In apparently solipsistic terms, a quantity of statements made by Sade’s characters implies a doctrine whose conclusions are thoroughly opposed. Under the guise of a Nature aspiring to its highest potential, the doctrine takes absolute and sovereign desire as its principle. But in the name of this principle, it establishes between the self and the other a negative reciprocity:
The false ideas which we have of the creatures who surround us are still the source of an infinite number of judgments whose moral basis is erroneous. We forge chimerical duties for ourselves where our relations with these creatures are concerned, simply because they think they have similar duties toward us. If we have the strength to renounce all that we expect from others, our duties toward them will be immediately annihilated. What, after all, are all the earth’s crea
tures when measured against a single one of our desires? And by what right should I deprive myself of the least of my desires in order to please a creature who is nothing to me and who holds no interest whatsoever for me? . . .
Once the other is nothing, not only am I no longer anything for him, but I am nothing where my own conscience is concerned, and it makes little difference whether the conscience is still mine.
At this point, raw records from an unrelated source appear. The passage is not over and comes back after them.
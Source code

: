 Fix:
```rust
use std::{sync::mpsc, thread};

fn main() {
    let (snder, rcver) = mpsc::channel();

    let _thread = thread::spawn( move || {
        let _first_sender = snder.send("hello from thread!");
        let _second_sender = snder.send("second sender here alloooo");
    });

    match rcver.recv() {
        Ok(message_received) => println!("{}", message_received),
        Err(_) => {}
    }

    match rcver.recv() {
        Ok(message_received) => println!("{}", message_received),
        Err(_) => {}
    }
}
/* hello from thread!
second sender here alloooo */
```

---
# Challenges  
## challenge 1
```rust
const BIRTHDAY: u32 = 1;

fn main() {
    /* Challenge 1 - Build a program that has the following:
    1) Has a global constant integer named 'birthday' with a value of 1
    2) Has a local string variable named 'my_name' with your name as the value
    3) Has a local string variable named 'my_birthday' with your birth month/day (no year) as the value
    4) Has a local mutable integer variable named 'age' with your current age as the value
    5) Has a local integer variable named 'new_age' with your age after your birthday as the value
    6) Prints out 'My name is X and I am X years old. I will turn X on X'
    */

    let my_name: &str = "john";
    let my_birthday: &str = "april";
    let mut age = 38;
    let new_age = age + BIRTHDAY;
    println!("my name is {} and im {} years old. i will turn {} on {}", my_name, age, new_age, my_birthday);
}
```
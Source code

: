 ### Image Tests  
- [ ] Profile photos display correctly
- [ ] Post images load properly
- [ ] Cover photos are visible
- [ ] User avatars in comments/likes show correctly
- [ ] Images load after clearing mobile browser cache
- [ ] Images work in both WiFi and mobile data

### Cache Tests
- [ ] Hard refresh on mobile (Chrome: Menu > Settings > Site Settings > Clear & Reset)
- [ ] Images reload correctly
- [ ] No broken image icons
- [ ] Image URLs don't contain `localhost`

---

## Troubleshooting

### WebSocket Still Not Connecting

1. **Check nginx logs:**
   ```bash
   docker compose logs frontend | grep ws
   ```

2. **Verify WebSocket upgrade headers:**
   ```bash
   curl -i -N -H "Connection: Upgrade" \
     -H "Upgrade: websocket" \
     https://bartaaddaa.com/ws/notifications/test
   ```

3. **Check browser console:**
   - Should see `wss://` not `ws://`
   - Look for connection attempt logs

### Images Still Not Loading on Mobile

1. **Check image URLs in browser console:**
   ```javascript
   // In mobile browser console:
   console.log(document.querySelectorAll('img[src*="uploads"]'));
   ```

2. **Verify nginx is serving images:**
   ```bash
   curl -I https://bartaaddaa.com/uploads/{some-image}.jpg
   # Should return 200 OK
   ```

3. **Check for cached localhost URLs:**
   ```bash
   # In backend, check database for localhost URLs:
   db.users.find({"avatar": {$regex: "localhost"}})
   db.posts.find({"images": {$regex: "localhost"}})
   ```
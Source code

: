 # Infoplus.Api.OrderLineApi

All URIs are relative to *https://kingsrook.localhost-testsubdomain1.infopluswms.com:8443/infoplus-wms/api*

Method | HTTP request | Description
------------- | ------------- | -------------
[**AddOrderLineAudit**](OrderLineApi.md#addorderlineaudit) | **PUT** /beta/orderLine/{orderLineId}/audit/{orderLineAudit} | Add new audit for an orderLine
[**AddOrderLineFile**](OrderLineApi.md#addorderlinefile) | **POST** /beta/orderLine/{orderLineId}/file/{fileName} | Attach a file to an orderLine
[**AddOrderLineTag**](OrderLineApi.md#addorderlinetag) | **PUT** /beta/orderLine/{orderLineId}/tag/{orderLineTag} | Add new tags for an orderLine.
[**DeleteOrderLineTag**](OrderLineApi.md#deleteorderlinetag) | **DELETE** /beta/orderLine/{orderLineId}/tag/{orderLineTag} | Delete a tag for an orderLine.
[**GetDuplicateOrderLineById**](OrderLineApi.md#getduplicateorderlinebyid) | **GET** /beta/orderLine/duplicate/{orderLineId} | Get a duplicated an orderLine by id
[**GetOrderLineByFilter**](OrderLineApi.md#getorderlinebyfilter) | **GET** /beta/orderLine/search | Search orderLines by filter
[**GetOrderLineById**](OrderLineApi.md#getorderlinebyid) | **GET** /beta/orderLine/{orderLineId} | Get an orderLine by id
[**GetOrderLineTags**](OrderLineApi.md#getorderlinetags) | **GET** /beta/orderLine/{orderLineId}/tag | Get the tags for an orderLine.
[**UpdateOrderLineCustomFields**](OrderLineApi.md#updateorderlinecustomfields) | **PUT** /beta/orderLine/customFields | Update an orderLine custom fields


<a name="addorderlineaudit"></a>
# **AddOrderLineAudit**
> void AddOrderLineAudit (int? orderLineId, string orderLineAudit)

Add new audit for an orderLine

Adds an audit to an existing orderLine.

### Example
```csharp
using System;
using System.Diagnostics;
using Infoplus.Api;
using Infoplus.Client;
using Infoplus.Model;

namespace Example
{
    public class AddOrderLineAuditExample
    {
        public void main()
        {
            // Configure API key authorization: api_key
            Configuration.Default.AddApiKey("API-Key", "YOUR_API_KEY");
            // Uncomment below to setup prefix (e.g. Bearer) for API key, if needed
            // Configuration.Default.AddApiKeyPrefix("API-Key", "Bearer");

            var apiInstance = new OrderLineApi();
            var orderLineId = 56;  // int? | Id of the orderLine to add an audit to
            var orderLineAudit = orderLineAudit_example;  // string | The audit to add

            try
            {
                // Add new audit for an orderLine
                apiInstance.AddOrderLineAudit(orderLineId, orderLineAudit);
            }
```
For if I break with the other on the moral level, I shall also have broken, on the level of existence, with what I properly am. At any moment I can fall to the mercy of the other who will offer me the same sort of statement as my own: Let us have the strength to renounce all that we expect from others. The wager is pragmatic. Yet, even before this kind of statement is made, the reflective process which leads to it has gone much further in its investigations.
The moral nihilism which tends to suppress awareness of oneself and the other on the level of acts, but which implies no fewer contradictions on Sade’s part, appears here as the last consequence of his atheism. In effect Sade could not limit himself to denying the existence of a personal God, the principle of a self who is responsible and who is the guarantor of Sade’s own selfhood and privacy; he must also attack him. Just as we saw him attacking the principle of the conservation and propagation of the species, we see him now making an issue of the normative principle of individuation in order to give free scope to the erosive forces he has described: the perversions and abnormalities which indicate the emergence within the individual of a sensitive polymorphism by which conscious individuation has been accomplished within individuals. But far from being satisfied with describing those abnormalities, he lends them the eloquence of his spokesmen who refute the existence of a God, guarantor of the norms, in order to plead, in the language of those very norms, the cause of the abnormalities they bear. Now the supposed abnormalities are abnormalities only to the degree that they are expressed in this language—the language of a conscience which is unable to take account of their positive content, that is, of the positive polymorphism which, in a negative manner and in accordance with Sade’s rationalistic terminology, remains tributary. Here we are touching on the singular relationship between Sade and reason, on the constant interaction between the abnormal and thought, and on the contradiction between reason’s effort to enunciate universals even as it pleads—and in pleading offers an extreme example of reason reduced exclusively to its own terms—the very special cause of abnormality. But we are at the same time touching on the adventure of a conscience and are seeing its misunderstandings and its snares once it begins to mediate on the meaning of those forces which are hostile to individuation. What it does is invert those forces so that they may be transformed into what the agent most needs in order to give credibility to his speech. Sade elucidates this misunderstanding without really resolving it; and, through his spokesmen, he disguises the snares it contains and thus provides the Sadean conscience with some elasticity.